= Dataset records =
|---|

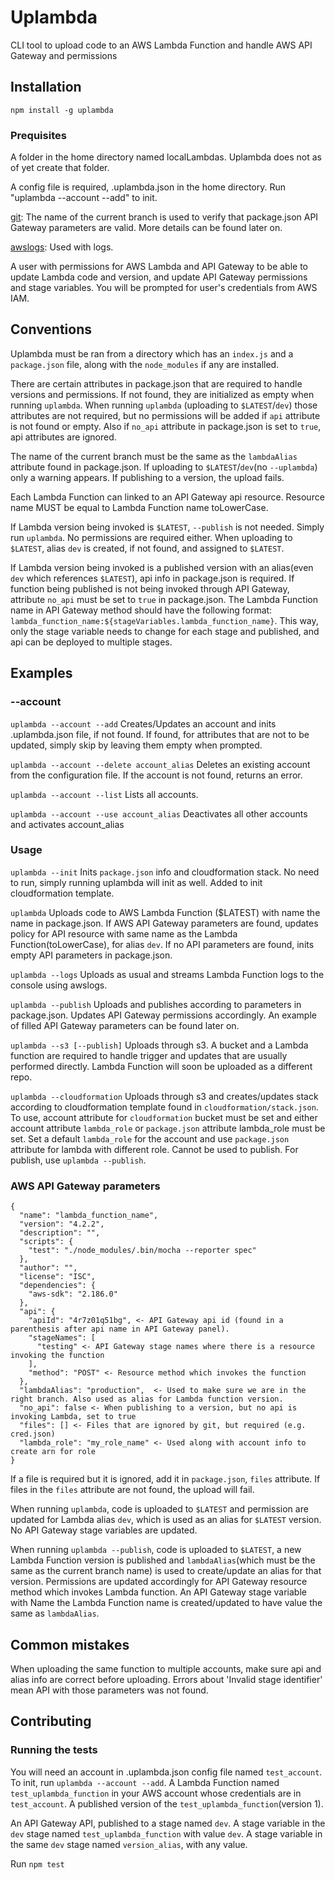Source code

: # Uplambda

CLI tool to upload code to an AWS Lambda Function and handle AWS API Gateway and permissions

## Installation

`npm install -g uplambda`

### Prequisites

A folder in the home directory named localLambdas. Uplambda does not as of yet create that folder.

A config file is required, .uplambda.json in the home directory. Run "uplambda --account --add" to init.

[git](https://git-scm.com/book/en/v2/Getting-Started-Installing-Git): The name of the current branch is used to verify that package.json API Gateway parameters are valid. More details can be found later on.

[awslogs](https://github.com/jorgebastida/awslogs): Used with logs.

A user with permissions for AWS Lambda and API Gateway to be able to update Lambda code and version, and update API Gateway permissions and stage variables. You will be prompted for user's credentials from AWS IAM.

## Conventions

Uplambda must be ran from a directory which has an `index.js` and a `package.json` file, along with the `node_modules` if any are installed.

There are certain attributes in package.json that are required to handle versions and permissions. If not found, they are initialized as empty when running `uplambda`. When running `uplambda` (uploading to `$LATEST`/`dev`) those attributes are not required, but no permissions will be added if `api` attribute is not found or empty. Also if `no_api` attribute in package.json is set to `true`, api attributes are ignored.

The name of the current branch must be the same as the `lambdaAlias` attribute found in package.json. If uploading to `$LATEST`/`dev`(no `--uplambda`) only a warning appears. If publishing to a version, the upload fails.

Each Lambda Function can linked to an API Gateway api resource. Resource name MUST be equal to Lambda Function name toLowerCase.

If Lambda version being invoked is `$LATEST`, `--publish` is not needed. Simply run `uplambda`. No permissions are required either. When uploading to `$LATEST`, alias `dev` is created, if not found, and assigned to `$LATEST`.

If Lambda version being invoked is a published version with an alias(even `dev` which references `$LATEST`), api info in package.json is required. If function being published is not being invoked through API Gateway, attribute `no_api` must be set to `true` in package.json. The Lambda Function name in API Gateway method should have the following format: `lambda_function_name:${stageVariables.lambda_function_name}`. This way, only the stage variable needs to change for each stage and published, and api can be deployed to multiple stages.

## Examples

### --account

`uplambda --account --add` Creates/Updates an account and inits .uplambda.json file, if not found. If found, for attributes that are not to be updated, simply skip by leaving them empty when prompted.

`uplambda --account --delete account_alias` Deletes an existing account from the configuration file. If the account is not found, returns an error.

`uplambda --account --list` Lists all accounts.

`uplambda --account --use account_alias` Deactivates all other accounts and activates account_alias

### Usage

`uplambda --init` Inits `package.json` info and cloudformation stack. No need to run, simply running uplambda will init as well. Added to init cloudformation template.

`uplambda` Uploads code to AWS Lambda Function ($LATEST) with name the name in package.json. If AWS API Gateway parameters are found, updates policy for API resource with same name as the Lambda Function(toLowerCase), for alias `dev`. If no API parameters are found, inits empty API parameters in package.json.

`uplambda --logs` Uploads as usual and streams Lambda Function logs to the console using awslogs.

`uplambda --publish` Uploads and publishes according to parameters in package.json. Updates API Gateway permissions accordingly. An example of filled API Gateway parameters can be found later on.

`uplambda --s3 [--publish]` Uploads through s3\. A bucket and a Lambda function are required to handle trigger and updates that are usually performed directly. Lambda Function will soon be uploaded as a different repo.

`uplambda --cloudformation` Uploads through s3 and creates/updates stack according to cloudformation template found in `cloudformation/stack.json`. To use, account attribute for `cloudformation` bucket must be set and either account attribute `lambda_role` or `package.json` attribute lambda_role must be set. Set a default `lambda_role` for the account and use `package.json` attribute for lambda with different role. Cannot be used to publish. For publish, use `uplambda --publish`.

### AWS API Gateway parameters

```
{
  "name": "lambda_function_name",
  "version": "4.2.2",
  "description": "",
  "scripts": {
    "test": "./node_modules/.bin/mocha --reporter spec"
  },
  "author": "",
  "license": "ISC",
  "dependencies": {
    "aws-sdk": "2.186.0"
  },
  "api": {
    "apiId": "4r7z01q51bg", <- API Gateway api id (found in a parenthesis after api name in API Gateway panel).
    "stageNames": [
      "testing" <- API Gateway stage names where there is a resource invoking the function
    ],
    "method": "POST" <- Resource method which invokes the function
  },
  "lambdaAlias": "production",  <- Used to make sure we are in the right branch. Also used as alias for Lambda function version.
  "no_api": false <- When publishing to a version, but no api is invoking Lambda, set to true
  "files": [] <- Files that are ignored by git, but required (e.g. cred.json)
  "lambda_role": "my_role_name" <- Used along with account info to create arn for role
}
```

If a file is required but it is ignored, add it in `package.json`, `files` attribute. If files in the `files` attribute are not found, the upload will fail.

When running `uplambda`, code is uploaded to `$LATEST` and permission are updated for Lambda alias `dev`, which is used as an alias for `$LATEST` version. No API Gateway stage variables are updated.

When running `uplambda --publish`, code is uploaded to `$LATEST`, a new Lambda Function version is published and `lambdaAlias`(which must be the same as the current branch name) is used to create/update an alias for that version. Permissions are updated accordingly for API Gateway resource method which invokes Lambda function. An API Gateway stage variable with Name the Lambda Function name is created/updated to have value the same as `lambdaAlias`.

## Common mistakes

When uploading the same function to multiple accounts, make sure api and alias info are correct before uploading. Errors about 'Invalid stage identifier' mean API with those parameters was not found.

## Contributing

### Running the tests

You will need an account in .uplambda.json config file named `test_account`. To init, run `uplambda --account --add`. A Lambda Function named `test_uplambda_function` in your AWS account whose credentials are in `test_account`. A published version of the `test_uplambda_function`(version 1).

An API Gateway API, published to a stage named `dev`. A stage variable in the `dev` stage named `test_uplambda_function` with value `dev`. A stage variable in the same `dev` stage named `version_alias`, with any value.

Run `npm test`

|---|

= Assigned task =
An exact reproduction of the data is needed, with no pictures included.

= Solution below =
Source code

: # Uplambda

CLI tool to upload code to an AWS Lambda Function and handle AWS API Gateway and permissions

## Installation

`npm install -g uplambda`

### Prequisites

A folder in the home directory named localLambdas. Uplambda does not as of yet create that folder.

A config file is required, .uplambda.json in the home directory. Run "uplambda --account --add" to init.

[git](https://git-scm.com/book/en/v2/Getting-Started-Installing-Git): The name of the current branch is used to verify that package.json API Gateway parameters are valid. More details can be found later on.

[awslogs](https://github.com/jorgebastida/awslogs): Used with logs.

A user with permissions for AWS Lambda and API Gateway to be able to update Lambda code and version, and update API Gateway permissions and stage variables. You will be prompted for user's credentials from AWS IAM.

## Conventions

Uplambda must be ran from a directory which has an `index.js` and a `package.json` file, along with the `node_modules` if any are installed.

There are certain attributes in package.json that are required to handle versions and permissions. If not found, they are initialized as empty when running `uplambda`. When running `uplambda` (uploading to `$LATEST`/`dev`) those attributes are not required, but no permissions will be added if `api` attribute is not found or empty. Also if `no_api` attribute in package.json is set to `true`, api attributes are ignored.

The name of the current branch must be the same as the `lambdaAlias` attribute found in package.json. If uploading to `$LATEST`/`dev`(no `--uplambda`) only a warning appears. If publishing to a version, the upload fails.

Each Lambda Function can linked to an API Gateway api resource. Resource name MUST be equal to Lambda Function name toLowerCase.

If Lambda version being invoked is `$LATEST`, `--publish` is not needed. Simply run `uplambda`. No permissions are required either. When uploading to `$LATEST`, alias `dev` is created, if not found, and assigned to `$LATEST`.

If Lambda version being invoked is a published version with an alias(even `dev` which references `$LATEST`), api info in package.json is required. If function being published is not being invoked through API Gateway, attribute `no_api` must be set to `true` in package.json. The Lambda Function name in API Gateway method should have the following format: `lambda_function_name:${stageVariables.lambda_function_name}`. This way, only the stage variable needs to change for each stage and published, and api can be deployed to multiple stages.

## Examples

### --account

`uplambda --account --add` Creates/Updates an account and inits .uplambda.json file, if not found. If found, for attributes that are not to be updated, simply skip by leaving them empty when prompted.

`uplambda --account --delete account_alias` Deletes an existing account from the configuration file. If the account is not found, returns an error.

`uplambda --account --list` Lists all accounts.

`uplambda --account --use account_alias` Deactivates all other accounts and activates account_alias

### Usage

`uplambda --init` Inits `package.json` info and cloudformation stack. No need to run, simply running uplambda will init as well. Added to init cloudformation template.

`uplambda` Uploads code to AWS Lambda Function ($LATEST) with name the name in package.json. If AWS API Gateway parameters are found, updates policy for API resource with same name as the Lambda Function(toLowerCase), for alias `dev`. If no API parameters are found, inits empty API parameters in package.json.

`uplambda --logs` Uploads as usual and streams Lambda Function logs to the console using awslogs.

`uplambda --publish` Uploads and publishes according to parameters in package.json. Updates API Gateway permissions accordingly. An example of filled API Gateway parameters can be found later on.

`uplambda --s3 [--publish]` Uploads through s3\. A bucket and a Lambda function are required to handle trigger and updates that are usually performed directly. Lambda Function will soon be uploaded as a different repo.

`uplambda --cloudformation` Uploads through s3 and creates/updates stack according to cloudformation template found in `cloudformation/stack.json`. To use, account attribute for `cloudformation` bucket must be set and either account attribute `lambda_role` or `package.json` attribute lambda_role must be set. Set a default `lambda_role` for the account and use `package.json` attribute for lambda with different role. Cannot be used to publish. For publish, use `uplambda --publish`.

### AWS API Gateway parameters

```
{
  "name": "lambda_function_name",
  "version": "4.2.2",
  "description": "",
  "scripts": {
    "test": "./node_modules/.bin/mocha --reporter spec"
  },
  "author": "",
  "license": "ISC",
  "dependencies": {
    "aws-sdk": "2.186.0"
  },
  "api": {
    "apiId": "4r7z01q51bg", <- API Gateway api id (found in a parenthesis after api name in API Gateway panel).
    "stageNames": [
      "testing" <- API Gateway stage names where there is a resource invoking the function
    ],
    "method": "POST" <- Resource method which invokes the function
  },
  "lambdaAlias": "production",  <- Used to make sure we are in the right branch. Also used as alias for Lambda function version.
  "no_api": false <- When publishing to a version, but no api is invoking Lambda, set to true
  "files": [] <- Files that are ignored by git, but required (e.g. cred.json)
  "lambda_role": "my_role_name" <- Used along with account info to create arn for role
}
```

If a file is required but it is ignored, add it in `package.json`, `files` attribute. If files in the `files` attribute are not found, the upload will fail.

When running `uplambda`, code is uploaded to `$LATEST` and permission are updated for Lambda alias `dev`, which is used as an alias for `$LATEST` version. No API Gateway stage variables are updated.

When running `uplambda --publish`, code is uploaded to `$LATEST`, a new Lambda Function version is published and `lambdaAlias`(which must be the same as the current branch name) is used to create/update an alias for that version. Permissions are updated accordingly for API Gateway resource method which invokes Lambda function. An API Gateway stage variable with Name the Lambda Function name is created/updated to have value the same as `lambdaAlias`.

## Common mistakes

When uploading the same function to multiple accounts, make sure api and alias info are correct before uploading. Errors about 'Invalid stage identifier' mean API with those parameters was not found.

## Contributing

### Running the tests

You will need an account in .uplambda.json config file named `test_account`. To init, run `uplambda --account --add`. A Lambda Function named `test_uplambda_function` in your AWS account whose credentials are in `test_account`. A published version of the `test_uplambda_function`(version 1).

An API Gateway API, published to a stage named `dev`. A stage variable in the `dev` stage named `test_uplambda_function` with value `dev`. A stage variable in the same `dev` stage named `version_alias`, with any value.

Run `npm test`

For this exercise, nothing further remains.